MATERIAL SHOWN Block Start
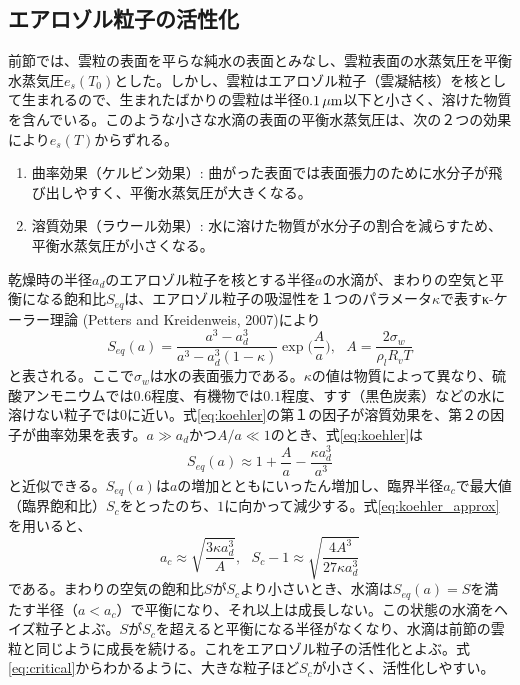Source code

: \documentclass{ltjsarticle}
\begin{document}
\subsection{エアロゾル粒子の活性化}\label{sec:activation}
前節では、雲粒の表面を平らな純水の表面とみなし、雲粒表面の水蒸気圧を平衡水蒸気圧$e_{s}(T_{0})$とした。しかし、雲粒はエアロゾル粒子（雲凝結核）を核として生まれるので、生まれたばかりの雲粒は半径$0.1\,\rm \mu m$以下と小さく、溶けた物質を含んでいる。このような小さな水滴の表面の平衡水蒸気圧は、次の２つの効果により$e_{s}(T)$からずれる。
\begin{enumerate}
\item 曲率効果（ケルビン効果）: 曲がった表面では表面張力のために水分子が飛び出しやすく、平衡水蒸気圧が大きくなる。
\item 溶質効果（ラウール効果）: 水に溶けた物質が水分子の割合を減らすため、平衡水蒸気圧が小さくなる。
\end{enumerate}
乾燥時の半径$a_{d}$のエアロゾル粒子を核とする半径$a$の水滴が、まわりの空気と平衡になる飽和比$S_{eq}$は、エアロゾル粒子の吸湿性を１つのパラメータ$\kappa$で表すκ-ケーラー理論 (Petters and Kreidenweis, 2007)により
\begin{equation}\label{eq:koehler}
S_{eq}(a) = \frac{a^{3}-a_{d}^{3}}{a^{3}-a_{d}^{3}(1-\kappa)}\exp{\bigg (}\frac{A}{a}{\bigg )},\ \ \ A=\frac{2\sigma_{w}}{\rho_{l}R_{v}T}
\end{equation}
と表される。ここで$\sigma_{w}$は水の表面張力である。$\kappa$の値は物質によって異なり、硫酸アンモニウムでは$0.6$程度、有機物では$0.1$程度、すす（黒色炭素）などの水に溶けない粒子では$0$に近い。式\eqref{eq:koehler}の第１の因子が溶質効果を、第２の因子が曲率効果を表す。$a \gg a_{d}$かつ$A/a \ll 1$のとき、式\eqref{eq:koehler}は
\begin{equation}\label{eq:koehler_approx}
S_{eq}(a) \approx 1+\frac{A}{a}-\frac{\kappa a_{d}^{3}}{a^{3}}
\end{equation}
と近似できる。$S_{eq}(a)$は$a$の増加とともにいったん増加し、臨界半径$a_{c}$で最大値（臨界飽和比）$S_{c}$をとったのち、$1$に向かって減少する。式\eqref{eq:koehler_approx}を用いると、
\begin{equation}\label{eq:critical}
a_{c}\approx\sqrt{\frac{3\kappa a_{d}^{3}}{A}},\ \ \ S_{c}-1\approx\sqrt{\frac{4A^{3}}{27\kappa a_{d}^{3}}}
\end{equation}
である。まわりの空気の飽和比$S$が$S_{c}$より小さいとき、水滴は$S_{eq}(a)=S$を満たす半径（$a<a_{c}$）で平衡になり、それ以上は成長しない。この状態の水滴をヘイズ粒子とよぶ。$S$が$S_{c}$を超えると平衡になる半径がなくなり、水滴は前節の雲粒と同じように成長を続ける。これをエアロゾル粒子の活性化とよぶ。式\eqref{eq:critical}からわかるように、大きな粒子ほど$S_{c}$が小さく、活性化しやすい。
\end{document}
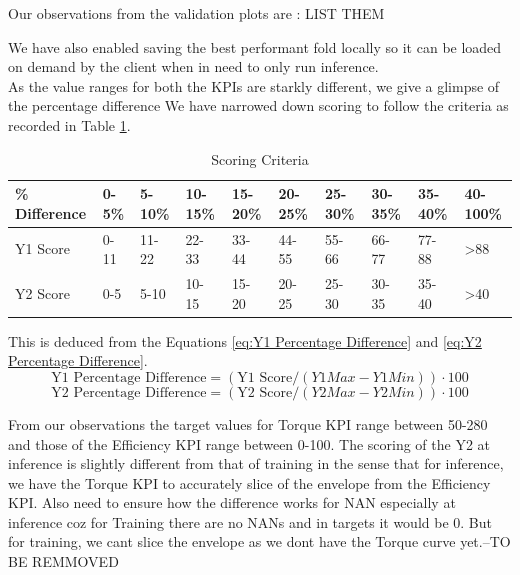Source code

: \documentclass{report} %
\begin{document}
Our observations from the validation plots are : LIST THEM

We have also enabled saving the best performant fold locally so it can be loaded on demand by the client when in need to only run inference.\\
As the value ranges for both the \ac{KPI}s are starkly different, we give a glimpse of the percentage difference
We have narrowed down scoring to follow the criteria as recorded in Table \ref{tab:Scoring Criteria}.
\begin{table}[H]
    \centering
    \begin{tabularx}{1\linewidth}{|X|X|X|X|X|X|X|X|X|X|}
    \hline {\bf \% Difference} & {\bf 0-5\%} & {\bf 5-10\%} & {\bf 10-15\%} & {\bf 15-20\%} & {\bf 20-25\%} & {\bf 25-30\%} & {\bf 30-35\%} & {\bf 35-40\%} & {\bf 40-100\%}\\
    \hline 
    Y1 Score& 0-11& 11-22 & 22-33 & 33-44 & 44-55& 55-66 & 66-77 & 77-88 & \textgreater 88\\
    Y2 Score& 0-5 & 5-10 & 10-15 & 15-20 & 20-25& 25-30 & 30-35 & 35-40 &\textgreater 40\\
    \hline
    \end{tabularx}
    \caption{Scoring Criteria}
    \label{tab:Scoring Criteria}
\end{table}

This is deduced from the Equations \ref{eq:Y1 Percentage Difference} and \ref{eq:Y2 Percentage Difference}.
\begin{equation}
    \text{Y1 Percentage Difference} = (\text{Y1 Score} / {(Y1 Max - Y1 Min)})  \cdot 100
    \label{eq:Y1 Percentage Difference}
\end{equation}
\begin{equation}
    \text{Y2 Percentage Difference} = (\text{Y2 Score} / {(Y2 Max - Y2 Min)})  \cdot 100
    \label{eq:Y2 Percentage Difference}
\end{equation}

From our observations the target values for Torque \ac{KPI} range between 50-280 and those of the Efficiency \ac{KPI} range between 0-100.
The scoring of the Y2 at inference is slightly different from that of training in the sense that for inference, we have the Torque \ac{KPI} to 
accurately slice of the envelope from the Efficiency \ac{KPI}. Also need to ensure how the difference works for NAN especially at inference coz 
for Training there are no NANs and in targets it would be 0. But for training, we cant slice the envelope as we dont have the Torque curve yet.--TO BE REMMOVED
\end{document}

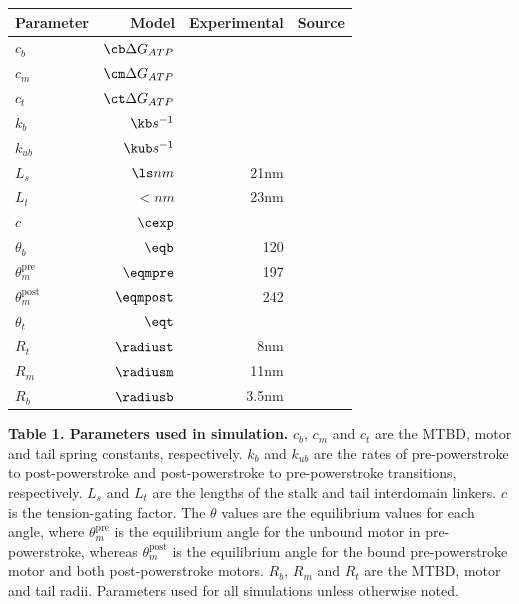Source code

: \documentclass[9pt,twocolumn,twoside]{pnas-new}
\begin{document}
\begin{minipage}{\linewidth}%
  \centering
  \begin{tabular}{lrrr}
    Parameter & Model & Experimental & Source \\
    \midrule
    $c_b$ & $\cb \Delta G_{ATP}$ &  & \\
    $c_m$ & $\cm \Delta G_{ATP}$ &  & \\
    $c_t$ & $\ct \Delta G_{ATP}$ &  & \\
    $k_b$ & $\kb s^{-1}$&  & \\
    $k_{ub}$ & $\kub s^{-1}$ & & \\
    $L_s$ & $\ls nm$ & 21nm & \cite{burgess-paper, 3vkh-cite, carter-paper}\\
    $L_t$ & $\lt nm$ & 23nm & \cite{burgess-paper, 3vkh-cite, carter-paper}\\
    $c$ & $\cexp$ & & \\
    $\theta_b$ & $\eqb$ &  120 & \cite{leschziner} \\
    $\theta_m^{\mbox{pre}}$ & $\eqmpre$ &  197 & \cite{burgess-paper}\\
    $\theta_m^{\mbox{post}}$ & $\eqmpost$ & 242 & \cite{burgess-paper}\\
    $\theta_t$ & $\eqt$ &  & \\
    $R_t$ & $\radiust$ & 8nm & \cite{burgess-paper}\\
    $R_m$ & $\radiusm$ & 11nm & \cite{burgess-paper}\\
    $R_b$ & $\radiusb$ & 3.5nm & \cite{burgess-paper}\\
    \bottomrule
  \end{tabular}

  \begin{minipage}{\linewidth}
    \small
    \textbf{Table 1. Parameters used in simulation.} $c_b$, $c_m$ and $c_t$ are the MTBD, motor and tail spring constants, respectively. $k_b$ and $k_{ub}$ are the rates of pre-powerstroke to post-powerstroke and post-powerstroke to pre-powerstroke transitions, respectively. $L_s$ and $L_t$ are the lengths of the stalk and tail interdomain linkers. $c$ is the tension-gating factor. The $\theta$ values are the equilibrium values for each angle, where $\theta_m^{\mbox{pre}}$ is the equilibrium angle for the unbound motor in pre-powerstroke, whereas $\theta_m^{\mbox{post}}$ is the equilibrium angle for the bound pre-powerstroke motor and both post-powerstroke motors. $R_b$, $R_m$ and $R_t$ are the MTBD, motor and tail radii. Parameters used for all simulations unless otherwise noted.
  \end{minipage}
  \label{tab:params}

\end{minipage}
\end{document}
MATERIAL SHOWN Block End
WHAT IS BEING ASKED: Reproduce every line from the preceding data in which the word "textgreater" can be found.

ANSWER TO THIS EXERCISE:
    Y1 Score& 0-11& 11-22 & 22-33 & 33-44 & 44-55& 55-66 & 66-77 & 77-88 & \textgreater 88\\
    Y2 Score& 0-5 & 5-10 & 10-15 & 15-20 & 20-25& 25-30 & 30-35 & 35-40 &\textgreater 40\\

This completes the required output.